More weeds than expected in this canola field.

Some canola fields are looking weedier than expected for this time of year. If you see fields like this, think about the cause and, if appropriate, consider a different approach next year.

Causes for increased weediness include:

–Slow establishment of canola plants, often due to dry conditions, which reduced crop competition and allowed later weed flushes to grow.
–Wider rows and lower seeding rates that reduce crop competitiveness.
–Low rates of herbicide and/or water that may have reduced herbicide efficacy. This may explain higher numbers of lamb’s quarters and redroot pigweed in InVigor canola, for example.
–Weather conditions during or shortly after herbicide application can impact herbicide efficacy. For example, warm conditions can reduce herbicide uptake, resulting in reduced weed control.
–Kochia escapes in Roundup Ready canola could be glyphosate tolerant. Glyphosate-tolerant kochia is found in all three Prairie provinces. If patches of kochia are small and suspicious, hand roguing** can be a highly effective management option as long as seed drop has not begun. Any large weeds allowed to mature can greatly increase the weed-seed bank as each plant will often have 10,000 seeds or more.

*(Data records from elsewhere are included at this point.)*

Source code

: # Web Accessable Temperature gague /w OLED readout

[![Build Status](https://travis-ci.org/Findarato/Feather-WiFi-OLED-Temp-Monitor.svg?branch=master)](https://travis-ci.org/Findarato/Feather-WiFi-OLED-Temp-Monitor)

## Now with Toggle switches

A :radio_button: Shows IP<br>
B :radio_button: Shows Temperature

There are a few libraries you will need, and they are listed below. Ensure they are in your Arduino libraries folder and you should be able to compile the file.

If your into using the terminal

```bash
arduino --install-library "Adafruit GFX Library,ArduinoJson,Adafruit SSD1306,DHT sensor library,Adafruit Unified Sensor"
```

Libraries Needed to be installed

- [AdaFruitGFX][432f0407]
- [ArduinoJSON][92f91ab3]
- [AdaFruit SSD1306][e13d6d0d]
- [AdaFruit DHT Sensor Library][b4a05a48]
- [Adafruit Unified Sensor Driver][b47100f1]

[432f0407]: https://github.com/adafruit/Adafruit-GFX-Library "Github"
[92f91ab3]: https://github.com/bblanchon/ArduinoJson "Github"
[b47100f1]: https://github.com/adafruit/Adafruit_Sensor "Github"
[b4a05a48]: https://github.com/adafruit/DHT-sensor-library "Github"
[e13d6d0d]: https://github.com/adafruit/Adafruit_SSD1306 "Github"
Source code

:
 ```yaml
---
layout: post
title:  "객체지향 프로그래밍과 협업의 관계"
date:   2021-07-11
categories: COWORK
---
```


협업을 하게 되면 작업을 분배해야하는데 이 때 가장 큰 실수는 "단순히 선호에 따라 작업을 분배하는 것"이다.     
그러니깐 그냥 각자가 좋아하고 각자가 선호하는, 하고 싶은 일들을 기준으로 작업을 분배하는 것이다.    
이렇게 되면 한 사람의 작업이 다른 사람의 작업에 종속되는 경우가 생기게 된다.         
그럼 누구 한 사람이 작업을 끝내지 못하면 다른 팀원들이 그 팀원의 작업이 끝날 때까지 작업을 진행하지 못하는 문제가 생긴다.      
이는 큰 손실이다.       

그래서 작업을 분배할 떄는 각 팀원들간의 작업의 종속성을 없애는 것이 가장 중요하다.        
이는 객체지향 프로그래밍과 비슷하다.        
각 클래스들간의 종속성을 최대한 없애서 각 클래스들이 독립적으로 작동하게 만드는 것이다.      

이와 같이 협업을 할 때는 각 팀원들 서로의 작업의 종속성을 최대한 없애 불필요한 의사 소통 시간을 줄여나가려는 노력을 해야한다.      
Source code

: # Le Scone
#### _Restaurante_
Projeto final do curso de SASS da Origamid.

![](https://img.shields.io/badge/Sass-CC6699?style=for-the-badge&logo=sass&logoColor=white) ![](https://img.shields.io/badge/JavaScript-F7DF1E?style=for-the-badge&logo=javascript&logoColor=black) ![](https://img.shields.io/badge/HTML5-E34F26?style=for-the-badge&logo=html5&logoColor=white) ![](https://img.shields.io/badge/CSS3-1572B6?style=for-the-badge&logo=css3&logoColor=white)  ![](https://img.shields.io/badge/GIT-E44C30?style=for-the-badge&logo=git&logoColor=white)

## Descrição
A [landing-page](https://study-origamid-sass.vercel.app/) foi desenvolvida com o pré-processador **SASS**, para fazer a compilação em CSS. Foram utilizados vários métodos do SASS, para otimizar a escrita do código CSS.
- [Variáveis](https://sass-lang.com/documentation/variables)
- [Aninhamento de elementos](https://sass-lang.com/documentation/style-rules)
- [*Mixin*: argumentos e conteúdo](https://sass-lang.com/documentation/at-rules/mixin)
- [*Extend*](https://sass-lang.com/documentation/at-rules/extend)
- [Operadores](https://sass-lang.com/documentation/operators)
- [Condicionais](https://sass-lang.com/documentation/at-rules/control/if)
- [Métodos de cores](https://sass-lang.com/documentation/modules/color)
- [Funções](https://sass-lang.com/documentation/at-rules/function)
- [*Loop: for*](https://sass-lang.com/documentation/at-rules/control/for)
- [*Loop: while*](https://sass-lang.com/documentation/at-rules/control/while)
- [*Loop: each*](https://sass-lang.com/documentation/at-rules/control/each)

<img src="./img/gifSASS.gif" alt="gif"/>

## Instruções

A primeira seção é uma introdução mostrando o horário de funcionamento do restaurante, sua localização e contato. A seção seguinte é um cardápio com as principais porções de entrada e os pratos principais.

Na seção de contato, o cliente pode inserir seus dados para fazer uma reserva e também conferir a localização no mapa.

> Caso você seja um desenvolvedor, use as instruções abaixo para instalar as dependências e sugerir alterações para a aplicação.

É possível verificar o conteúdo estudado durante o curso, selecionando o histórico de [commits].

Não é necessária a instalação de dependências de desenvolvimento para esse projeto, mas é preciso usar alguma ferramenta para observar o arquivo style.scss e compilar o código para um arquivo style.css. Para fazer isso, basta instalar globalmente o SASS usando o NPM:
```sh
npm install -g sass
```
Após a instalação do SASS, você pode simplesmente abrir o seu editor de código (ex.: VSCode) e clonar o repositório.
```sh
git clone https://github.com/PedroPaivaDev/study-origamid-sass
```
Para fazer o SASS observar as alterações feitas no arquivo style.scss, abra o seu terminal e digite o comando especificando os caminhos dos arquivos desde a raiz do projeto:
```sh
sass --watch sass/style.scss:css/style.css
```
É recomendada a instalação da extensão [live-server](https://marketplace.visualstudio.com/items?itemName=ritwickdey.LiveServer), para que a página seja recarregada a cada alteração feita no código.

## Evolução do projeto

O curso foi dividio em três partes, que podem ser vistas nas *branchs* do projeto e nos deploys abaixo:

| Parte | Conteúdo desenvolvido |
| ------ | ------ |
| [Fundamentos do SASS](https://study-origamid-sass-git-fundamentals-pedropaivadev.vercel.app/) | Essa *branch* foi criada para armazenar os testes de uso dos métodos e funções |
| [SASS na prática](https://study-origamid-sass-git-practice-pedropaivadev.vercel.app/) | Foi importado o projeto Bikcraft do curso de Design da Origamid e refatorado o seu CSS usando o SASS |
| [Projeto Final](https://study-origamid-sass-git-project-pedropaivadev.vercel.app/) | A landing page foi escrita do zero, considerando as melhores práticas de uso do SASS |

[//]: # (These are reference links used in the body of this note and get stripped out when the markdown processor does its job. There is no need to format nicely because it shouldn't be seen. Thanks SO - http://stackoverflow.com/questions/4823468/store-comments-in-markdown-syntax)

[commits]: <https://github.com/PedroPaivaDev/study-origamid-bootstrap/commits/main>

A pre-harvest herbicide application may be required if weedy fields will be straight combined. This will dry down big green weeds. It may also reduce seed set – but this may have limited practical benefit if a large percentage of seeds are already mature. If going with this option, go big: Use the highest approved rate and pay attention to label requirements for crop staging. Note that fields with variable crop staging may be inappropriate for pre-harvest herbicide because glyphosate cannot be sprayed on seeds with more than 30% moisture. Swathing may be the only weed management option for those fields.

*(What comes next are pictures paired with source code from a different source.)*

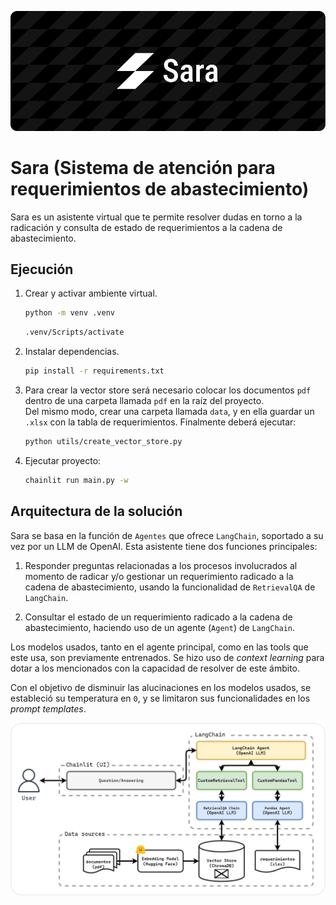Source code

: ![alt text](docs/banner.png)

# Sara (Sistema de atención para requerimientos de abastecimiento)

Sara es un asistente virtual que te permite resolver dudas en torno a la radicación y consulta de estado de requerimientos a la cadena de abastecimiento.

## Ejecución
1. Crear y activar ambiente virtual.

   ```bash
   python -m venv .venv
   ```

   ```bash
   .venv/Scripts/activate
   ```
2. Instalar dependencias.
   ```bash
   pip install -r requirements.txt
   ```
3. Para crear la vector store será necesario colocar los documentos `pdf` dentro de una carpeta llamada `pdf` en la raíz del proyecto. 
<br>Del mismo modo, crear una carpeta llamada `data`, y en ella guardar un `.xlsx` con la tabla de requerimientos. Finalmente deberá ejecutar:
   ```bash
   python utils/create_vector_store.py
   ```
4. Ejecutar proyecto:
   ```bash
   chainlit run main.py -w
   ```
## Arquitectura de la solución

Sara se basa en la función de `Agentes` que ofrece `LangChain`, soportado a su vez por un LLM de OpenAI. Esta asistente tiene dos funciones principales:

1. Responder preguntas relacionadas a los procesos involucrados al momento de radicar y/o gestionar un requerimiento radicado a la cadena de abastecimiento, usando la funcionalidad de `RetrievalQA` de `LangChain`.

2. Consultar el estado de un requerimiento radicado a la cadena de abastecimiento, haciendo uso de un agente (`Agent`) de `LangChain`.

Los modelos usados, tanto en el agente principal, como en las tools que este usa, son previamente entrenados. Se hizo uso de _context learning_ para dotar a los mencionados con la capacidad de resolver de este ámbito. 

Con el objetivo de disminuir las alucinaciones en los modelos usados, se estableció su temperatura en `0`, y se limitaron sus funcionalidades en los _prompt templates_.

![alt text](docs/arquitectura.png)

Swathing will also stop these weeds (though, as noted, will not prevent already mature seeds from adding to the seedbank). Swathing can provide an immediate solution if seeds are immature.

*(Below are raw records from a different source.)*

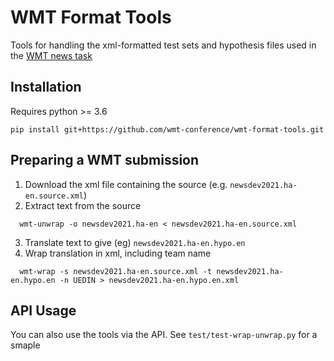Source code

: # WMT Format Tools

Tools for handling the xml-formatted test sets and hypothesis files used in the [WMT news task](http://www.statmt.org/wmt21/translation-task.html)


## Installation

Requires python >= 3.6

```pip install git+https://github.com/wmt-conference/wmt-format-tools.git```

## Preparing a WMT submission
1. Download the xml file containing the source (e.g. `newsdev2021.ha-en.source.xml`)
2. Extract text from the source
  ```
    wmt-unwrap -o newsdev2021.ha-en < newsdev2021.ha-en.source.xml
  ```
3. Translate text to give (eg) `newsdev2021.ha-en.hypo.en`
4. Wrap translation in xml, including team name
  ```
    wmt-wrap -s newsdev2021.ha-en.source.xml -t newsdev2021.ha-en.hypo.en -n UEDIN > newsdev2021.ha-en.hypo.en.xml
  ```
## API Usage
 You can also use the tools via the API. See `test/test-wrap-unwrap.py` for a smaple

Post-harvest weed control for perennials and winter annuals will be recommended, especially if harvest is early.

**If roguing out kochia patches, you could stuff them into mylar seed bags or big pillow cases (tight weave) and hang them in a breezeway to mature, then send seed to Saskatchewan’s Crop Protection Lab or to Charles Geddes at AAFC Lethbridge. Geddes is taking over the monitoring of glyphosate- and dicamba/fluroxypyr-resistant kochia testing. Testing will be conducted free of charge by AAFC for these two situations as well as any herbicide resistance that is not already documented in Table 10 on page 50 of the Saskatchewan and Manitoba Guides to Crop Protection. Testing is free and grower identification will remain confidential. The Prairie-Wide Herbicide-Resistance Diagnostic Testing Sample Submission Form describes the procedure used for sampling, packaging, shipping and testing the kochia plants.